Microorganisms are everywhere. They live on your skin, inside of you, and on every surface you come in contact with throughout the day. For the most part the microorganisms that we constantly interact with cause no harm to us, some even help. However there are always a few that cause trouble to us and when they show up we need to be able to treat them properly. The only way to treat that particular specimen is by knowing what it is as well as its characteristics. This is what our lab was trying to accomplish, identifying a specific organism by using proper aseptic technique to run tests that we used to properly identify our sample.
The first lab consisted of tests to see if the sample was Gram positive or negative, determine what the shape and arrangement, how the sample used oxygen, motility, and if the organism produced hydrogen sulfide or indole. The Gram stain was performed using aseptic technique following the lab manual’s instructions. Once the slide had been heat set and stained, I observed the results of the stain in addition to determining shape and arrangement. The inoculation of the fluid chioglycollate and SIM medium were both completed with sterile procedure while following the handout given by the instructor. In the second lab we got to see the results of our tests from the previous week, which are on the result chart attached. One sample had a small reaction when checking for indole. When adding the drops of Kovac’s reagent to the SIM tube a slight gas was produced but no red ring, meaning the sample is indole negative. The second lab tests were to see if our organism had the enzymes: urease, gelatinase, catalase, or amylase, the ability to ferment lactose and mannitol to produce acid or gas, and the ability to utilize citrate. The inoculations of the urea broth, nutrient gelatin, tryptic soy agar, starch agar, citrate slanted agar, and Durham fermentation tubes were completed using sterile technique while completing the steps in the handout given by the instructor. When coming back for the third lab we were able to see our results from the earlier lab, which are in the result chart attached. Some of the results were extreme, like the nutrient gelatin and the catalase test, while others seemed to have been contaminated, the mannitol fermentation tube. After the nutrient gelatin had been refrigerated for 15 minutes the gel was almost completely liquid, meaning the sample is positive for gelatinase. When adding the hydrogen peroxide drops to the sample the bubbling was quick, rapid, and long lasting. While the lactose tube was a clear negative result the mannitol tube was a slight orange color, making it slightly positive, however this may have been due to an error on my part rather than the sample itself.
The results of the tests, in the attached chart, indicate that my unknown bacterium in this lab was Bacillus subtilis.

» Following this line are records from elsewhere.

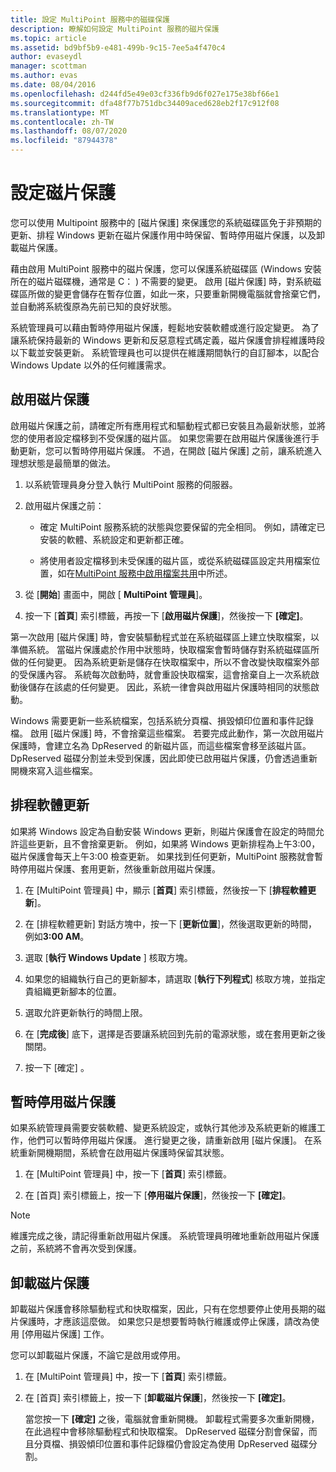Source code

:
 ```yaml
---
title: 設定 MultiPoint 服務中的磁碟保護
description: 瞭解如何設定 MultiPoint 服務的磁片保護
ms.topic: article
ms.assetid: bd9bf5b9-e481-499b-9c15-7ee5a4f470c4
author: evaseydl
manager: scottman
ms.author: evas
ms.date: 08/04/2016
ms.openlocfilehash: d244fd5e49e03cf336fb9d6f027e175e38bf66e1
ms.sourcegitcommit: dfa48f77b751dbc34409aced628eb2f17c912f08
ms.translationtype: MT
ms.contentlocale: zh-TW
ms.lasthandoff: 08/07/2020
ms.locfileid: "87944378"
---
```

# <a name="configure-disk-protection"></a>設定磁片保護
您可以使用 Multipoint 服務中的 [磁片保護] 來保護您的系統磁碟區免于非預期的更新、排程 Windows 更新在磁片保護作用中時保留、暫時停用磁片保護，以及卸載磁片保護。

藉由啟用 MultiPoint 服務中的磁片保護，您可以保護系統磁碟區 (Windows 安裝所在的磁片磁碟機，通常是 C： ) 不需要的變更。 啟用 [磁片保護] 時，對系統磁碟區所做的變更會儲存在暫存位置，如此一來，只要重新開機電腦就會捨棄它們，並自動將系統復原為先前已知的良好狀態。

系統管理員可以藉由暫時停用磁片保護，輕鬆地安裝軟體或進行設定變更。 為了讓系統保持最新的 Windows 更新和反惡意程式碼定義，磁片保護會排程維護時段以下載並安裝更新。 系統管理員也可以提供在維護期間執行的自訂腳本，以配合 Windows Update 以外的任何維護需求。

## <a name="enable-disk-protection"></a>啟用磁片保護
啟用磁片保護之前，請確定所有應用程式和驅動程式都已安裝且為最新狀態，並將您的使用者設定檔移到不受保護的磁片區。 如果您需要在啟用磁片保護後進行手動更新，您可以暫時停用磁片保護。 不過，在開啟 [磁片保護] 之前，讓系統進入理想狀態是最簡單的做法。


1.  以系統管理員身分登入執行 MultiPoint 服務的伺服器。

2.  啟用磁片保護之前：

    -   確定 MultiPoint 服務系統的狀態與您要保留的完全相同。 例如，請確定已安裝的軟體、系統設定和更新都正確。

    -   將使用者設定檔移到未受保護的磁片區，或從系統磁碟區設定共用檔案位置，如在[MultiPoint 服務中啟用檔案共用](Enable-file-sharing-in-MultiPoint-services.md)中所述。

3.  從 [**開始**] 畫面中，開啟 [ **MultiPoint 管理員**]。

4.  按一下 [**首頁**] 索引標籤，再按一下 [**啟用磁片保護**]，然後按一下 **[確定]**。

第一次啟用 [磁片保護] 時，會安裝驅動程式並在系統磁碟區上建立快取檔案，以準備系統。 當磁片保護處於作用中狀態時，快取檔案會暫時儲存對系統磁碟區所做的任何變更。 因為系統更新是儲存在快取檔案中，所以不會改變快取檔案外部的受保護內容。 系統每次啟動時，就會重設快取檔案，這會捨棄自上一次系統啟動後儲存在該處的任何變更。 因此，系統一律會與啟用磁片保護時相同的狀態啟動。

Windows 需要更新一些系統檔案，包括系統分頁檔、損毀傾印位置和事件記錄檔。 啟用 [磁片保護] 時，不會捨棄這些檔案。 若要完成此動作，第一次啟用磁片保護時，會建立名為 DpReserved 的新磁片區，而這些檔案會移至該磁片區。 DpReserved 磁碟分割並未受到保護，因此即使已啟用磁片保護，仍會透過重新開機來寫入這些檔案。

## <a name="schedule-software-updates"></a>排程軟體更新
如果將 Windows 設定為自動安裝 Windows 更新，則磁片保護會在設定的時間允許這些更新，且不會捨棄更新。 例如，如果將 Windows 更新排程為上午3:00，磁片保護會每天上午3:00 檢查更新。 如果找到任何更新，MultiPoint 服務就會暫時停用磁片保護、套用更新，然後重新啟用磁片保護。

1.  在 [MultiPoint 管理員] 中，顯示 [**首頁**] 索引標籤，然後按一下 [**排程軟體更新**]。

2.  在 [排程軟體更新] 對話方塊中，按一下 [**更新位置**]，然後選取更新的時間，例如**3:00 AM**。

3.  選取 [**執行 Windows Update** ] 核取方塊。

4.  如果您的組織執行自己的更新腳本，請選取 [**執行下列程式**] 核取方塊，並指定貴組織更新腳本的位置。

5.  選取允許更新執行的時間上限。

6.  在 [**完成後**] 底下，選擇是否要讓系統回到先前的電源狀態，或在套用更新之後關閉。

7.  按一下 [確定]  。

## <a name="temporarily-disable-disk-protection"></a>暫時停用磁片保護
如果系統管理員需要安裝軟體、變更系統設定，或執行其他涉及系統更新的維護工作，他們可以暫時停用磁片保護。 進行變更之後，請重新啟用 [磁片保護]。 在系統重新開機期間，系統會在啟用磁片保護時保留其狀態。

1.  在 [MultiPoint 管理員] 中，按一下 [**首頁**] 索引標籤。

2.  在 [首頁] 索引標籤上，按一下 [**停用磁片保護**]，然後按一下 **[確定]**。

> [!NOTE]
> 維護完成之後，請記得重新啟用磁片保護。 系統管理員明確地重新啟用磁片保護之前，系統將不會再次受到保護。

## <a name="uninstall-disk-protection"></a>卸載磁片保護
卸載磁片保護會移除驅動程式和快取檔案，因此，只有在您想要停止使用長期的磁片保護時，才應該這麼做。 如果您只是想要暫時執行維護或停止保護，請改為使用 [停用磁片保護] 工作。

您可以卸載磁片保護，不論它是啟用或停用。

1.  在 [MultiPoint 管理員] 中，按一下 [**首頁**] 索引標籤。

2.  在 [首頁] 索引標籤上，按一下 [**卸載磁片保護**]，然後按一下 **[確定]**。

    當您按一下 **[確定]** 之後，電腦就會重新開機。 卸載程式需要多次重新開機，在此過程中會移除驅動程式和快取檔案。 DpReserved 磁碟分割會保留，而且分頁檔、損毀傾印位置和事件記錄檔仍會設定為使用 DpReserved 磁碟分割。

When looking at the flow chart in the lab manual, Bacillus subtilis can be easily identified with just the gram staining and determining if there are spores in the sample or not, so why would we need to do more testing than that? When trying to identify bacteria there are many types that are similar in shape and Gram stain, leaving a whole world of bacteria clumped together by very basic characteristics that do not help with trying to treat people with the bacteria. The other tests, like the SIM and the Durham fermentation tests, are important for giving more detail to the each dual bacteria and making identification for treatment easier. Each test gives more information about the bacteria’s characteristics so that they can be studied further.